Braving the ban on CPI until 1942, PCJ was instrumental in building mighty mass fronts like All India Kisan Sabha,Progressive Writers’ Association and All India Student Federation in 1936. In 1938, National Front, CPI’s central organ, was brought out and in 1943, the Indian Peoples Theatre Association came into being, courtesy PCJ. And all these fronts were mass fronts as long as PCJ had been at the helm of CPI. Let me give an example of how he was committed to separation between party and mass organizations. The late Hemango Biswas, a unique mass singer who infused folk song-tradition in the IPTA, recalled an incident. At the Andheri Commune, where Ravi Shankar and Timir Baran – the two outstanding Sarod players of the 20th Century – also stayed as performing artistes. “ Benoy Roy (a top IPTA functionary of the commune-SR) one day said, Ravi Shankar, Timir Baran and Santi Bardhan lack political understanding and I will write to Comrade PCJ on this. I couldn’t share with this view but remained mum. He wrote to Comrade Joshi who sent a cryptic reply the very same day – ‘ They are your polit bureau. Learn at their feet.”

How difficult it was to work among the economically weaker sections with the communist scheme for top leaders like PCJ was described by Michael Carritt, the British ICS officer, who discreetly kept liaison with the CPI, in his memoirs of the 1930s, A Mole in the Crown. Carritt, conscientiously gravitated towards Marxism, seeing the severity of colonial torture against armed freedom fighters in the mid-1930s, joined the CP of Great Britain while heading the home (political) cell in Calcutta. Along with Michael Scott, outwardly a clergyman but another mole , Carritt met incognito with PCJ in the late 1930s in Calcutta.
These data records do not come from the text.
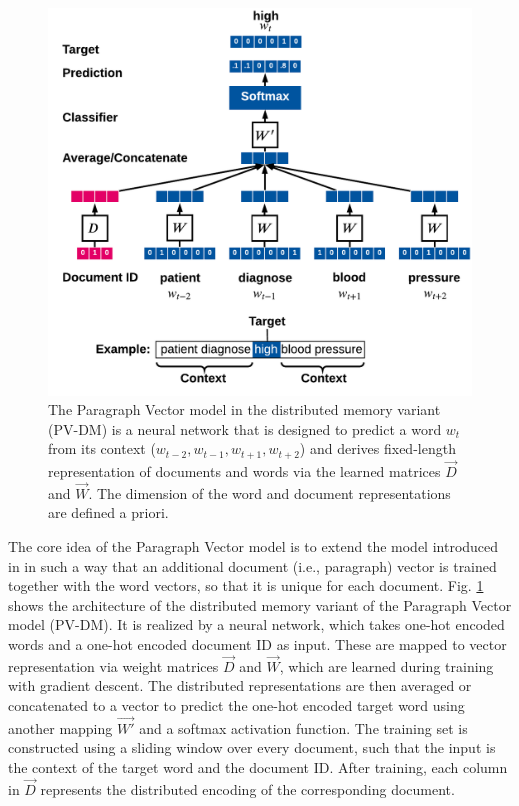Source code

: \begin{figure}[!htbp]
	\centering
	\includegraphics[width=\textwidth]{figures/paragraph-vector}
	\caption[Paragraph Vector model]{The Paragraph Vector model in the distributed memory variant (PV-DM) is a neural network that is designed to predict a word $w_t$ from its context ($w_{t-2}, w_{t-1}, w_{t+1}, w_{t+2}$) and derives fixed-length representation of documents and words via the learned matrices $\vec{D}$ and $\vec{W}$. The dimension of the word and document representations are defined a priori.}
	\label{fig:paragraph-vector}
\end{figure}

The core idea of the Paragraph Vector model is to extend the model introduced in \cite{DBLP:journals/jmlr/BengioDVJ03} in such a way that an additional document (i.e., paragraph) vector is trained together with the word vectors, so that it is unique for each document.
Fig. \ref{fig:paragraph-vector} shows the architecture of the distributed memory variant of the Paragraph Vector model (PV-DM).
It is realized by a neural network, which takes one-hot encoded words and a one-hot encoded document ID as input.
These are mapped to vector representation via weight matrices $\vec{D}$ and $\vec{W}$, which are learned during training with gradient descent.
The distributed representations are then averaged or concatenated to a vector to predict the one-hot encoded target word using another mapping $\vec{W'}$ and a softmax activation function.
The training set is constructed using a sliding window over every document, such that the input is the context of the target word and the document ID.
After training, each column in $\vec{D}$ represents the distributed encoding of the corresponding document.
He wrote about the first meeting with PCJ. “Unlike his usual cheerful self, he now seemed in poor form. The reason for this was soon apparent; he had not eaten anything for twenty four hours; he was penniless and without any place to lodge since his undercover arrangements in Calcutta had, for some reasons, broken down. This kind of crisis was by no means unusual in the life of an underground political fugitive…. The immediate food and money problem was easily solved my Michael and myself; we rather shamefacedly turned out our pockets and found enough loose change to keep him going for more than a week.”

PCJ, defying the overwhelming influence of Stalin era and Stalinism, thought independently of the revolutionary situation in colonial India. “He thought that the Indian communists under-rated the revolutionary role of the small peasantry and over-emphasized that of the comparatively small number of textile mill-workers in Bombay and Ahmedabad. I myself agreed with him but Michael, more loyal to the orthodoxy of that time, was doubtful”, Carritt noted.

The decision by the CPI(M) central leaders to pay tribute by remembering PCJ in his birth centenary year is assertion of their right to own the revolutionary heritage no less than the CPI whose card-carrying member PCJ was until he breathed his last in 1980. The CPI(M) general secretary Prakash Karat who had numerous meetings with PCJ when Karat was a student at the JNU and PCJ was engaged in building an archive of freedom struggle, cogently wrote that apart from an able organizer, PCJ was “indefatigable in his work to bring new people and sections to the Party. The core of the cadre who served the Party at the all India level and in the provinces owed a lot to his personal guidance and nurturing”.

Karat is an admirer PCJ’s powerful pen that was a USP for CPI-managed journals like National Front and People’s War. After meeting the four Kayyur comrades in Malabar Jail, on the eve of their execution, he wrote an unforgettable reportage in People’s War (13 April 1943) : Flowers of Humanity that can never perish. “The party is not losing you but gaining four martyrs. Let them send you to the gallows that we can’t help today. But inspired by you four, we will win 400, 4,000… new party members”, PCJ wrote in an emotion-choked but politicized piece.

Indian communists didn’t have a GRamsci unlike their Italian counterparts or Recabarren like the Chilean comrades. But they had sterling leaders like PCJ, Ajoy Ghosh and EMS. Remembering PCJ is natural for both the CPI and CPI(M) but it is time to revive the debate on the PCJ line and to free him from slanders during the BTR-Adhikari-Bhowani Sen period of sectarian adventurism.